The Radio Art Hour: Celeste Oram

Jan 11, 2025: 5am - 6am
WGXC 90.7-FM: Radio for Open Ears

90.7-FM in NY's Upper Hudson Valley and wgxc.org/listen everywhere
http://www.wgxc.org/

Celeste Oram's radio

Celeste Oram's radio. Courtesy of the artist. (Jan 11, 2025)

Produced by Bianca Biberaj, in collaboration with Wave Farm Radio Art Fellows and Artists-in-residence.

We will hear Citizens of Spectrum (and the perennial political provocations of the electromagnetic field), a radio play by Celeste Oram.

For 125+ years, the sheer immaterial strangeness of the radio spectrum has mounted challenge after challenge to the “commonsense” around which our world is ordered: property, territory, the greater good. For, at heart, what *is* spectrum? Is it an invisible continent? public utility? precious natural resource? transcendent ether?

This radioplay draws together contributions and responses from community engagement workshops, hosted by Wave Farm and run by Radio Art Fellow Celeste Oram, in September 2024. Both online and in-person in the WGXC Catskill studio, participants discussed the overlapping forces of law, politics, economics & technology that shape the uses of the radio spectrum, and thereby the lives of the persons within it. Solicitation of responses and perspectives is ongoing: radioplay listeners can add their voices to the spectrumchorus by calling or texting +1 (516) 522 0763.

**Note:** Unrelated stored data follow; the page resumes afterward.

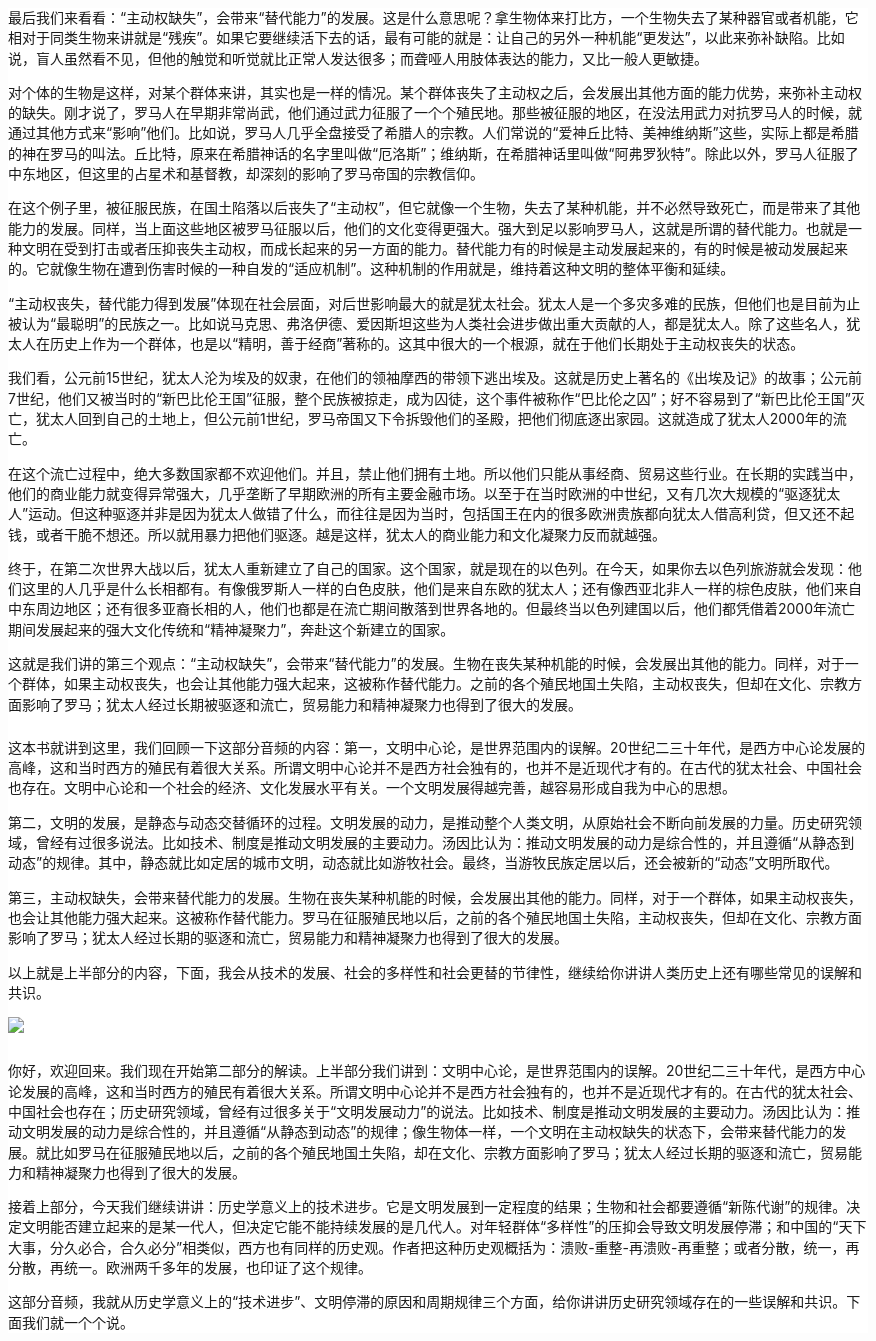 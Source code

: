 最后我们来看看：“主动权缺失”，会带来“替代能力”的发展。这是什么意思呢？拿生物体来打比方，一个生物失去了某种器官或者机能，它相对于同类生物来讲就是“残疾”。如果它要继续活下去的话，最有可能的就是：让自己的另外一种机能“更发达”，以此来弥补缺陷。比如说，盲人虽然看不见，但他的触觉和听觉就比正常人发达很多；而聋哑人用肢体表达的能力，又比一般人更敏捷。

对个体的生物是这样，对某个群体来讲，其实也是一样的情况。某个群体丧失了主动权之后，会发展出其他方面的能力优势，来弥补主动权的缺失。刚才说了，罗马人在早期非常尚武，他们通过武力征服了一个个殖民地。那些被征服的地区，在没法用武力对抗罗马人的时候，就通过其他方式来“影响”他们。比如说，罗马人几乎全盘接受了希腊人的宗教。人们常说的“爱神丘比特、美神维纳斯”这些，实际上都是希腊的神在罗马的叫法。丘比特，原来在希腊神话的名字里叫做“厄洛斯”；维纳斯，在希腊神话里叫做“阿弗罗狄特”。除此以外，罗马人征服了中东地区，但这里的占星术和基督教，却深刻的影响了罗马帝国的宗教信仰。

在这个例子里，被征服民族，在国土陷落以后丧失了“主动权”，但它就像一个生物，失去了某种机能，并不必然导致死亡，而是带来了其他能力的发展。同样，当上面这些地区被罗马征服以后，他们的文化变得更强大。强大到足以影响罗马人，这就是所谓的替代能力。也就是一种文明在受到打击或者压抑丧失主动权，而成长起来的另一方面的能力。替代能力有的时候是主动发展起来的，有的时候是被动发展起来的。它就像生物在遭到伤害时候的一种自发的“适应机制”。这种机制的作用就是，维持着这种文明的整体平衡和延续。

“主动权丧失，替代能力得到发展”体现在社会层面，对后世影响最大的就是犹太社会。犹太人是一个多灾多难的民族，但他们也是目前为止被认为“最聪明”的民族之一。比如说马克思、弗洛伊德、爱因斯坦这些为人类社会进步做出重大贡献的人，都是犹太人。除了这些名人，犹太人在历史上作为一个群体，也是以“精明，善于经商”著称的。这其中很大的一个根源，就在于他们长期处于主动权丧失的状态。

我们看，公元前15世纪，犹太人沦为埃及的奴隶，在他们的领袖摩西的带领下逃出埃及。这就是历史上著名的《出埃及记》的故事；公元前7世纪，他们又被当时的“新巴比伦王国”征服，整个民族被掠走，成为囚徒，这个事件被称作“巴比伦之囚”；好不容易到了“新巴比伦王国”灭亡，犹太人回到自己的土地上，但公元前1世纪，罗马帝国又下令拆毁他们的圣殿，把他们彻底逐出家园。这就造成了犹太人2000年的流亡。

在这个流亡过程中，绝大多数国家都不欢迎他们。并且，禁止他们拥有土地。所以他们只能从事经商、贸易这些行业。在长期的实践当中，他们的商业能力就变得异常强大，几乎垄断了早期欧洲的所有主要金融市场。以至于在当时欧洲的中世纪，又有几次大规模的“驱逐犹太人”运动。但这种驱逐并非是因为犹太人做错了什么，而往往是因为当时，包括国王在内的很多欧洲贵族都向犹太人借高利贷，但又还不起钱，或者干脆不想还。所以就用暴力把他们驱逐。越是这样，犹太人的商业能力和文化凝聚力反而就越强。

终于，在第二次世界大战以后，犹太人重新建立了自己的国家。这个国家，就是现在的以色列。在今天，如果你去以色列旅游就会发现：他们这里的人几乎是什么长相都有。有像俄罗斯人一样的白色皮肤，他们是来自东欧的犹太人；还有像西亚北非人一样的棕色皮肤，他们来自中东周边地区；还有很多亚裔长相的人，他们也都是在流亡期间散落到世界各地的。但最终当以色列建国以后，他们都凭借着2000年流亡期间发展起来的强大文化传统和“精神凝聚力”，奔赴这个新建立的国家。

这就是我们讲的第三个观点：“主动权缺失”，会带来“替代能力”的发展。生物在丧失某种机能的时候，会发展出其他的能力。同样，对于一个群体，如果主动权丧失，也会让其他能力强大起来，这被称作替代能力。之前的各个殖民地国土失陷，主动权丧失，但却在文化、宗教方面影响了罗马；犹太人经过长期被驱逐和流亡，贸易能力和精神凝聚力也得到了很大的发展。

###   



这本书就讲到这里，我们回顾一下这部分音频的内容：第一，文明中心论，是世界范围内的误解。20世纪二三十年代，是西方中心论发展的高峰，这和当时西方的殖民有着很大关系。所谓文明中心论并不是西方社会独有的，也并不是近现代才有的。在古代的犹太社会、中国社会也存在。文明中心论和一个社会的经济、文化发展水平有关。一个文明发展得越完善，越容易形成自我为中心的思想。

第二，文明的发展，是静态与动态交替循环的过程。文明发展的动力，是推动整个人类文明，从原始社会不断向前发展的力量。历史研究领域，曾经有过很多说法。比如技术、制度是推动文明发展的主要动力。汤因比认为：推动文明发展的动力是综合性的，并且遵循“从静态到动态”的规律。其中，静态就比如定居的城市文明，动态就比如游牧社会。最终，当游牧民族定居以后，还会被新的“动态”文明所取代。

第三，主动权缺失，会带来替代能力的发展。生物在丧失某种机能的时候，会发展出其他的能力。同样，对于一个群体，如果主动权丧失，也会让其他能力强大起来。这被称作替代能力。罗马在征服殖民地以后，之前的各个殖民地国土失陷，主动权丧失，但却在文化、宗教方面影响了罗马；犹太人经过长期的驱逐和流亡，贸易能力和精神凝聚力也得到了很大的发展。

以上就是上半部分的内容，下面，我会从技术的发展、社会的多样性和社会更替的节律性，继续给你讲讲人类历史上还有哪些常见的误解和共识。

<img  src="https://piccdn3.umiwi.com/img/201802/09/201802091351415523854890.jpg" width="0"/>

###  



你好，欢迎回来。我们现在开始第二部分的解读。上半部分我们讲到：文明中心论，是世界范围内的误解。20世纪二三十年代，是西方中心论发展的高峰，这和当时西方的殖民有着很大关系。所谓文明中心论并不是西方社会独有的，也并不是近现代才有的。在古代的犹太社会、中国社会也存在；历史研究领域，曾经有过很多关于“文明发展动力”的说法。比如技术、制度是推动文明发展的主要动力。汤因比认为：推动文明发展的动力是综合性的，并且遵循“从静态到动态”的规律；像生物体一样，一个文明在主动权缺失的状态下，会带来替代能力的发展。就比如罗马在征服殖民地以后，之前的各个殖民地国土失陷，却在文化、宗教方面影响了罗马；犹太人经过长期的驱逐和流亡，贸易能力和精神凝聚力也得到了很大的发展。

接着上部分，今天我们继续讲讲：历史学意义上的技术进步。它是文明发展到一定程度的结果；生物和社会都要遵循“新陈代谢”的规律。决定文明能否建立起来的是某一代人，但决定它能不能持续发展的是几代人。对年轻群体“多样性”的压抑会导致文明发展停滞；和中国的“天下大事，分久必合，合久必分”相类似，西方也有同样的历史观。作者把这种历史观概括为：溃败-重整-再溃败-再重整；或者分散，统一，再分散，再统一。欧洲两千多年的发展，也印证了这个规律。

这部分音频，我就从历史学意义上的“技术进步”、文明停滞的原因和周期规律三个方面，给你讲讲历史研究领域存在的一些误解和共识。下面我们就一个个说。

Now as ever, the spectrum is a proving ground for some of the most urgent political recalibrations of our time: the rights and powers of corporate bodies, the nature of the democratic nation-state, Indigenous sovereignty and decolonial governance. In deliberating together over the radio spectrum, may we also find a way to walk together on the earth. More information at citizensofspectrum.xyz

Celeste Oram is a composer with equal investments in radiophonic and transmission art, as well as live musical performance in the experimental and classical realms. As a composer, her work explores the histories and micro-cultures of musical practice itself, as well as its socio-political entanglements. Her radiophonic work often engages with the histories and cultures of both public and amateur radio, and their entwined development with colonialism and nation-building—especially in her home country Aotearoa New Zealand. Recent compositions for live performance span instrumental and vocal concert music, polyphonic songs, music for period Baroque instruments, experimental music-theatre, and orchestral music for dance-theatre.